Chesterlestreet
Man of the crowd
- Joined
- Oct 19, 2012
- Messages
- 19,791
That'll be Pedernera's defensive brief when you're attacking down your right wing, but yeah, I'd have to concede that Zanetti will cause him problems there that he wasn't accustomed to dealing with. He was the tactical mastermind behind that River Plate team, and in my (limited) understanding they were prototypically modern in terms of attacking and defending as a unit, so I'd imagine he'd be alert and receptive to the threat Zanetti poses, but I doubt he'd ever have came up against an attacking full back of Zanetti's calibre.
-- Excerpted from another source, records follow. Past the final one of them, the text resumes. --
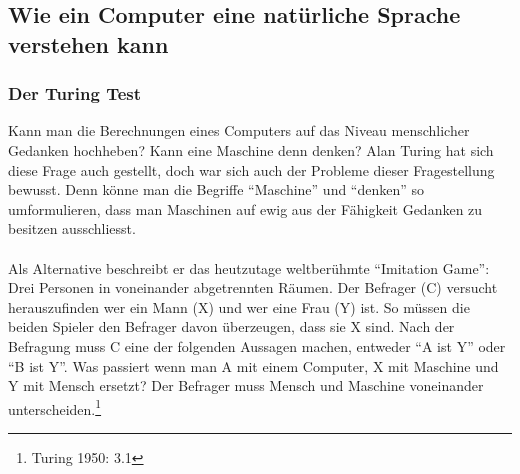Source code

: \documentclass[a4paper,10pt]{article}
\begin{document}
\subsection{Wie ein Computer eine natürliche Sprache verstehen kann}
\subsubsection{Der Turing Test}
Kann man die Berechnungen eines Computers auf das Niveau menschlicher Gedanken hochheben? Kann eine Maschine denn denken? Alan Turing hat sich diese Frage auch gestellt, doch war sich auch der Probleme dieser Fragestellung bewusst. Denn könne man die Begriffe \enquote{Maschine} und \enquote{denken} so umformulieren, dass man Maschinen auf ewig aus der Fähigkeit Gedanken zu besitzen ausschliesst.\\
\\
Als Alternative beschreibt er das heutzutage weltberühmte \enquote{Imitation Game}:
Drei Personen in voneinander abgetrennten Räumen. Der Befrager (C) versucht herauszufinden wer ein Mann (X) und wer eine Frau (Y) ist. So müssen die beiden Spieler den Befrager davon überzeugen, dass sie X sind. Nach der Befragung muss C eine der folgenden Aussagen machen, entweder \enquote{A ist Y} oder \enquote{B ist Y}. Was passiert wenn man A mit einem Computer, X mit Maschine und Y mit Mensch ersetzt? Der Befrager muss Mensch und Maschine voneinander unterscheiden.\footnote{Turing 1950: 3.1} \\
\end{document}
I sometimes think we tend to make too much of such «prototype» precedents, i.e. calling the Wunderteam or the Machina exponents of «total football» is arguably a bit misleading.
But that's a digression, really: Di Stefano, iirc, mentioned Pedernera's completeness as a footballer on several occasions, e.g. when comparing him to - among others - Maradona. Di Stefano's point - as I recall it - was that Pedernera, unlike other famous offensive orchestrators, was genuinely complete - as in, he could handle himself in purely defensive situations to an extent you don't associate with a brilliant, technically superb playmaker.
Easy to get the Superman impression from such anectodal praise, of course, but Di Stefano certainly rated Pedernerna extremely highly, naming him the best he'd ever seen - and the comparison part of it is at least interesting, it doesn't seem unreasonable to consider him defensively sound for a player of his type.